I was repeatedly told that being able to meditate was the first step. It was foundation work, and if I couldn’t do that, then I couldn’t be a witch.
Which, obviously, is bullshit, but I didn’t know that at the time. I was so angry, and I told myself that I would just have to be the exception. I’d had several years of successful practice behind me at that point. So I figured, “I just started this meditation shit now, so how do they explain that?”
But still, I carried the knowledge of that failure around and I hated myself for it. I hated that I wasn’t good at something (child genius issues, I has ‘em!), and moreover, I hated that there was something expected out of me that I couldn’t possibly give. Seriously, that’s a horrible fucking feeling.
So yeah, I was totally aboard the Fuck Meditation Train. At the time, in fact, I seemed to be the only passenger on it.
It wasn’t until I started doing guided meditations that I realized my brain was capable of shutting up. While transitioning out of the meditation and back into normal awareness (or what the fuck ever), I would realize my thoughts were quiet. That I wasn’t distracted or following a random tangent of daydreaming, I was just there. Breathing and there.
Still, I didn’t go back to the “boring” meditation. Not then, anyway. But it was encouraging enough that when I read for the five billionth time to just try meditating for five minutes a day, I did, with some hope. And I still felt fucking awful at it, I still got lost in thought, I still hated myself and felt like a failure. Those were pretty much consistently the worst five minutes of my day.

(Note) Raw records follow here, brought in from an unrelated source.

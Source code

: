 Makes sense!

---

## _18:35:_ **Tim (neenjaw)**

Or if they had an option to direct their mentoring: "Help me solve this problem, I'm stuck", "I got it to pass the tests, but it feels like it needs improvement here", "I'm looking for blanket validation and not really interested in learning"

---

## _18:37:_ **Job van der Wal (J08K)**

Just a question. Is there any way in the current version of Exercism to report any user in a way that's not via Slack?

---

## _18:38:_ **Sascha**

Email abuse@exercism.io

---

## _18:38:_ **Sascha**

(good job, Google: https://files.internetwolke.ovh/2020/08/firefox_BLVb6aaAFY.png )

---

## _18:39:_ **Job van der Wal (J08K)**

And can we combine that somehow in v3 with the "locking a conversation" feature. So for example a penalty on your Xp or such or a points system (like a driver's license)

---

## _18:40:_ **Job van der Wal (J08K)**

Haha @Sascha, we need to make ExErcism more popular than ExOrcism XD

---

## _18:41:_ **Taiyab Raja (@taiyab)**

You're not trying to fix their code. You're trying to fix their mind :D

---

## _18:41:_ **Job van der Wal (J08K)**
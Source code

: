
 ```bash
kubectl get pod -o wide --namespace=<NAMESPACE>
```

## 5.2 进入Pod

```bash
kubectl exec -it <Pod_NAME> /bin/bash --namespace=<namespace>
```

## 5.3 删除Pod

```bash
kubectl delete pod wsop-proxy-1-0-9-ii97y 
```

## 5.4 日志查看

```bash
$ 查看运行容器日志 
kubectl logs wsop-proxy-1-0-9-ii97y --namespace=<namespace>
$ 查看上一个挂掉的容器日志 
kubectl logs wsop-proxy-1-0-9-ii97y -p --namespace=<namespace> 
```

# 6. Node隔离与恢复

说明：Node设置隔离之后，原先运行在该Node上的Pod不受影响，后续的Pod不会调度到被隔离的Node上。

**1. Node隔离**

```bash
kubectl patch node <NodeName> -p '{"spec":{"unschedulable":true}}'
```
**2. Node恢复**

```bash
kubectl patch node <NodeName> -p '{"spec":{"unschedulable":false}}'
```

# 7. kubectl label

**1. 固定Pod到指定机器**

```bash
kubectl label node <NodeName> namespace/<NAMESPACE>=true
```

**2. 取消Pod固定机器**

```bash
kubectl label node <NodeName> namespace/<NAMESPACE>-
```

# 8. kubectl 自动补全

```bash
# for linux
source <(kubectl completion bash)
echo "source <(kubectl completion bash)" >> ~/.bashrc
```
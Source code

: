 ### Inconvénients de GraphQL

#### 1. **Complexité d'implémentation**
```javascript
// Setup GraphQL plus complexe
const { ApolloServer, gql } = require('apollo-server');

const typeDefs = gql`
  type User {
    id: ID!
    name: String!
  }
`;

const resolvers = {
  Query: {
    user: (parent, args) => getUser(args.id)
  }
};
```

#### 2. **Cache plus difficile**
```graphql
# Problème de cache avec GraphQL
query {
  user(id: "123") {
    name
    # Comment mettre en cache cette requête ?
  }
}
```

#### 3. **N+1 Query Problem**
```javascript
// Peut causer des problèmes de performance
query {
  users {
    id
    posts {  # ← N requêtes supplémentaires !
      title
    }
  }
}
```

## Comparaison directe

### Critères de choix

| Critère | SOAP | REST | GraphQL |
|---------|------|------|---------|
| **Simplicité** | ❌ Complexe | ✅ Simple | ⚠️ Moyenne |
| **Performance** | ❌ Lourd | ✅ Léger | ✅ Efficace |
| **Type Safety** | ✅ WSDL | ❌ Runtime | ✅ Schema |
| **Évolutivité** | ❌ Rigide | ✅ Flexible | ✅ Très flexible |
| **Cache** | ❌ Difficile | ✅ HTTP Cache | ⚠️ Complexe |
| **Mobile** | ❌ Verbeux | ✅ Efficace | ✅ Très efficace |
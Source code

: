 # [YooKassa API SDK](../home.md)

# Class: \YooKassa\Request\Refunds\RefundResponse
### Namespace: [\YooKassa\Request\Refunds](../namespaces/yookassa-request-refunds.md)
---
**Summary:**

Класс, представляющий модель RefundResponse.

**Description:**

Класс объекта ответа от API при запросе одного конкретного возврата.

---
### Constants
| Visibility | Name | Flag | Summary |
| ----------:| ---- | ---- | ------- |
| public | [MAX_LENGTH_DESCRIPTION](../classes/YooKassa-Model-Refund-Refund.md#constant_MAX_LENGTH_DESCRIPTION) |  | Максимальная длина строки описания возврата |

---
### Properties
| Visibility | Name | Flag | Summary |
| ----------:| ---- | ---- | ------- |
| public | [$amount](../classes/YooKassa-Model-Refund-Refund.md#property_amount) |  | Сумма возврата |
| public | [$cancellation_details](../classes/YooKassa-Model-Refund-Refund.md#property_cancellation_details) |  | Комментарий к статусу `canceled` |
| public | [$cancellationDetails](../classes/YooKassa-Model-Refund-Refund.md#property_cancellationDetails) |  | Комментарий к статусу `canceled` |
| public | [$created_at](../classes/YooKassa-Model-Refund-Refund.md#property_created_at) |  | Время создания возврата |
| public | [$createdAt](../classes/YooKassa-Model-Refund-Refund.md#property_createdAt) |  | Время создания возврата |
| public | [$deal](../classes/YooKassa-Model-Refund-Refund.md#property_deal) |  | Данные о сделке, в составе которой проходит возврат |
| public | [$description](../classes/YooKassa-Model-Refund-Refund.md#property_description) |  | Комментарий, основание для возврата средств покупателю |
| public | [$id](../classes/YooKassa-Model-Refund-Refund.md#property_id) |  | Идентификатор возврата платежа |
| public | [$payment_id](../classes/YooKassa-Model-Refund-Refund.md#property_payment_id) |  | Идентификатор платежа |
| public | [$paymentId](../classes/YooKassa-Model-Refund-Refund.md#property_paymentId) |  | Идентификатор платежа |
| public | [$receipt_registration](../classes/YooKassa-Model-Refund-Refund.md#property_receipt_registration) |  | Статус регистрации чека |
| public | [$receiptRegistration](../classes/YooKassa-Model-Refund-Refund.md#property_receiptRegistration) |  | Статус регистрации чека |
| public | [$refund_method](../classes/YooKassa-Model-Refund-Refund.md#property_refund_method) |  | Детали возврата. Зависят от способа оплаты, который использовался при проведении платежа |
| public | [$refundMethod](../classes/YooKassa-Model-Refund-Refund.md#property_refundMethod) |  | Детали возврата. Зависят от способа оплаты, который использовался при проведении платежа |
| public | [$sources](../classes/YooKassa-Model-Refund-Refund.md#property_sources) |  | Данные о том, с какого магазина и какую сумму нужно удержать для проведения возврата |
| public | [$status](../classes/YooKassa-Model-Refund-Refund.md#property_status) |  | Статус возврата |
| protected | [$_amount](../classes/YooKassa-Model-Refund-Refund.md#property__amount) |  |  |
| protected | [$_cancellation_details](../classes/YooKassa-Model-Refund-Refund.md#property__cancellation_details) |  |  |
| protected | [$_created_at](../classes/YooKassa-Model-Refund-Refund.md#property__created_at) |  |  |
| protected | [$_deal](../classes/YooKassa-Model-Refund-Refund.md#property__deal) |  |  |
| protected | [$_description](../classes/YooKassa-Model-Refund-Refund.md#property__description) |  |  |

But it was still better than it had been in the beginning, because I was able to capture an elusive second or two of quiet. I’m not kidding when I say that I had considered that a giant success compared to the train wreck that were my first attempts.
But that all changed when
the Fire Nation attackedI read these two Jason Miller quotes.“Lust of result is the greatest obstacle to meditation.”
And even more importantly:
“In all likelihood you will, at first, spend most of your meditation session doing little but being distracted, recognizing it, and returning to the breath only to be distracted again. Many of my students that find themselves in this situation claim that they can’t meditate and give up. What they don’t realize is that they ARE meditating. They are training their minds to recognize when it is not acting according to their will, and bringing it back from distraction.”
(I originally did this as an audio post, and I read that second quote three times. Three. I can’t explain to you how much I love it.)
Honestly, these were game changers for me. And the crazy thing is, that wasn’t even the first time I’d seen these sentiments. I’d read them repeatedly over the years and it never sunk in. I didn’t get it until I read these quotes.
And as brilliant as I think Jason Miller is (and I think he’s pretty great), it wasn’t so much his own personal genius that finally did it for me as much as me finally being open to hearing that. I am a living study in the idea that people don’t really absorb information until they’re ready for it. It’s honestly embarrassing how many things I’ve “figured out” only after having been told them over and over for years.
So anyway, when these ideas finally clicked for me, I stopped thinking about meditation as something I could be “good” or “bad” at. I stopped thinking of it as something I was trying to do, something that would eventually happen if I worked hard enough, and instead it was something I was already doing and engaged with.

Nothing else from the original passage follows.